Meditative Continuity: New Video Works by Mary Lucier

By Hearne Pardeem, artcritical
April 17, 2013

In The Painter of Modern Life, Baudelaire envisions a painter of “the passing moment and of all the suggestions of eternity that it contains.” He also condemns photography, which for him too easily gratifies the popular desire for images. But Baudelaire’s words about the painter could well apply to video artist Mary Lucier, whose latest piece, Wisconsin Arc, combines constructions of light and contrapuntal movement with a sympathetic documentation of everyday life. In this highly formalized record of bourgeois recreation, comparable to Georges Seurat’s A Sunday on the Grande Jatte, Lucier engages both popular culture and high artistic ideals.

 

These new videos were made during two years of teaching in Milwaukee.
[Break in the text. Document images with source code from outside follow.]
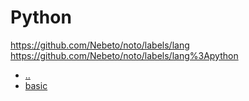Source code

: # Python

https://github.com/Nebeto/noto/labels/lang https://github.com/Nebeto/noto/labels/lang%3Apython

* [..](../)
* [basic](./basic)
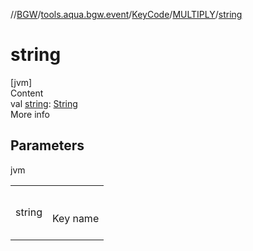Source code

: //[BGW](../../../../index.md)/[tools.aqua.bgw.event](../../index.md)/[KeyCode](../index.md)/[MULTIPLY](index.md)/[string](string.md)



# string  
[jvm]  
Content  
val [string](string.md): [String](https://kotlinlang.org/api/latest/jvm/stdlib/kotlin/-string/index.html)  
More info  


## Parameters  
  
jvm  
  
| | |
|---|---|
| <a name="tools.aqua.bgw.event/KeyCode.MULTIPLY/string/#/PointingToDeclaration/"></a>string| <a name="tools.aqua.bgw.event/KeyCode.MULTIPLY/string/#/PointingToDeclaration/"></a><br><br>Key name<br><br>|
  
  



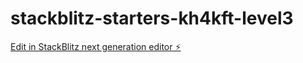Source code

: # stackblitz-starters-kh4kft-level3

[Edit in StackBlitz next generation editor ⚡️](https://stackblitz.com/~/github.com/Farisfahresy/stackblitz-starters-kh4kft-level3)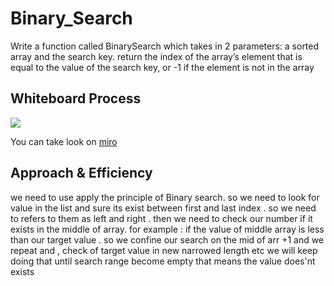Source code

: # Binary_Search

Write a function called BinarySearch which takes in 2 parameters: a sorted array and the search key.
return the index of the array’s element that is equal to the value of the search key, or -1 if the element is not in the array

## Whiteboard Process

![](https://i.ibb.co/dkQCkzK/code-challenges-6.jpg)

You can take look on [miro](https://miro.com/app/board/o9J_lAVhvac=/)

## Approach & Efficiency

we need to use apply the principle of Binary search.
so we need to look for value in the list and sure its exist between first and last index .
so we need to refers to them as left and right .
then we need to check our number if it exists in the middle of array.
for example : if the value of middle array is less than our target value .
so we confine our search on the mid of arr +1
and we repeat and , check of target value in new narrowed length etc
we will keep doing that until search range become empty that means the value does'nt exists
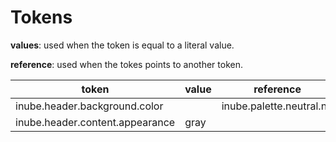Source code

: # Tokens

**values**: used when the token is equal to a literal value.

**reference**: used when the tokes points to another token.

| token                           | value | reference                |
| ------------------------------- | ----- | ------------------------ |
| inube.header.background.color   |       | inube.palette.neutral.n0 |
| inube.header.content.appearance | gray  |                          |
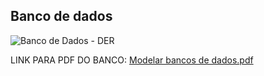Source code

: ## Banco de dados 

![Banco de Dados - DER](https://user-images.githubusercontent.com/103187575/201787260-535096dc-0f74-402a-a60a-54cadb9c9885.JPG)

LINK PARA PDF DO BANCO: [Modelar bancos de dados.pdf](https://github.com/samuelllopes/Projeto-Fix-IT/files/10049804/Modelar.bancos.de.dados.pdf)
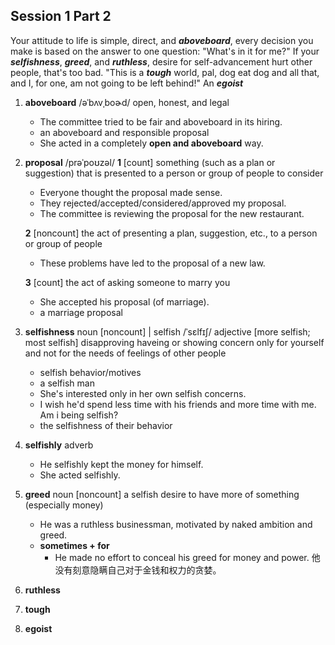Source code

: ## Session 1 Part 2
Your attitude to life is simple, direct, and **_aboveboard_**, every decision you make is based on the answer to one question: "What's in it for me?" If your **_selfishness_**, **_greed_**, and **_ruthless_**, desire for self-advancement hurt other people, that's too bad. "This is a **_tough_** world, pal, dog eat dog and all that, and I, for one, am not going to be left behind!" An **_egoist_**

1. **aboveboard** /əˈbʌvˌboɚd/
   open, honest, and legal
   - The committee tried to be fair and aboveboard in its hiring.
   - an aboveboard and responsible proposal
   - She acted in a completely **open and aboveboard** way.

2. **proposal** /prəˈpoʊzəl/
   **1** [count] something (such as a plan or suggestion) that is presented to a person or group of people to consider

   - Everyone thought the proposal made sense.
   - They rejected/accepted/considered/approved my proposal.
   - The committee is reviewing the proposal for the new restaurant.

   **2** [noncount] the act of presenting a plan, suggestion, etc., to a person or group of people

   - These problems have led to the proposal of a new law.

   **3** [count] the act of asking someone to marry you

   - She accepted his proposal (of marriage).
   - a marriage proposal

3. **selfishness** noun [noncount] | selfish /ˈsɛlfɪʃ/ adjective
   [more selfish; most selfish] disapproving
   haveing or showing concern only for yourself and not for the needs of feelings of other people

   - selfish behavior/motives
   - a selfish man
   - She's interested only in her own selfish concerns.
   - I wish he'd spend less time with his friends and more time with me. Am i being selfish?
   - the selfishness of their behavior

4. **selfishly** adverb

   - He selfishly kept the money for himself.
   - She acted selfishly.

5. **greed** noun
   [noncount] a selfish desire to have more of something (especially money)

   - He was a ruthless businessman, motivated by naked ambition and greed.
   - **sometimes + for**
     - He made no effort to conceal his greed for money and power.
       他没有刻意隐瞒自己对于金钱和权力的贪婪。

6. **ruthless**

7. **tough**

8. **egoist**
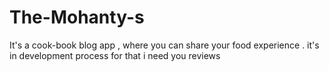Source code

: # The-Mohanty-s
It's a cook-book blog app , where you can share  your food experience . it's in development process for that i need you reviews
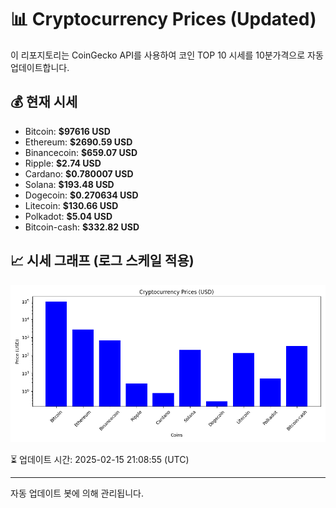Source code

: 
# 📊 Cryptocurrency Prices (Updated)

이 리포지토리는 CoinGecko API를 사용하여 코인 TOP 10 시세를 10분가격으로 자동 업데이트합니다.

## 💰 현재 시세
- Bitcoin: **$97616 USD**
- Ethereum: **$2690.59 USD**
- Binancecoin: **$659.07 USD**
- Ripple: **$2.74 USD**
- Cardano: **$0.780007 USD**
- Solana: **$193.48 USD**
- Dogecoin: **$0.270634 USD**
- Litecoin: **$130.66 USD**
- Polkadot: **$5.04 USD**
- Bitcoin-cash: **$332.82 USD**

## 📈 시세 그래프 (로그 스케일 적용)
![Crypto Prices](crypto_prices.png)

⏳ 업데이트 시간: 2025-02-15 21:08:55 (UTC)

---
자동 업데이트 봇에 의해 관리됩니다.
The works unfold progressively in the gallery, beginning with a three-minute flat screen video at the entrance. Like the predella to an altarpiece, this loop, visible from the street, entices viewers with narrative scenes, leading into “Wisconsin Arc”, the more ambitious projection in the inner gallery. There’s indeed some sense of a chapel in that chamber, with benches before large images of Santiago Calatrava’s Milwaukee Art Museum, whose monumental window onto Lake Michigan creates a cathedral-like space, with networks of reflected light.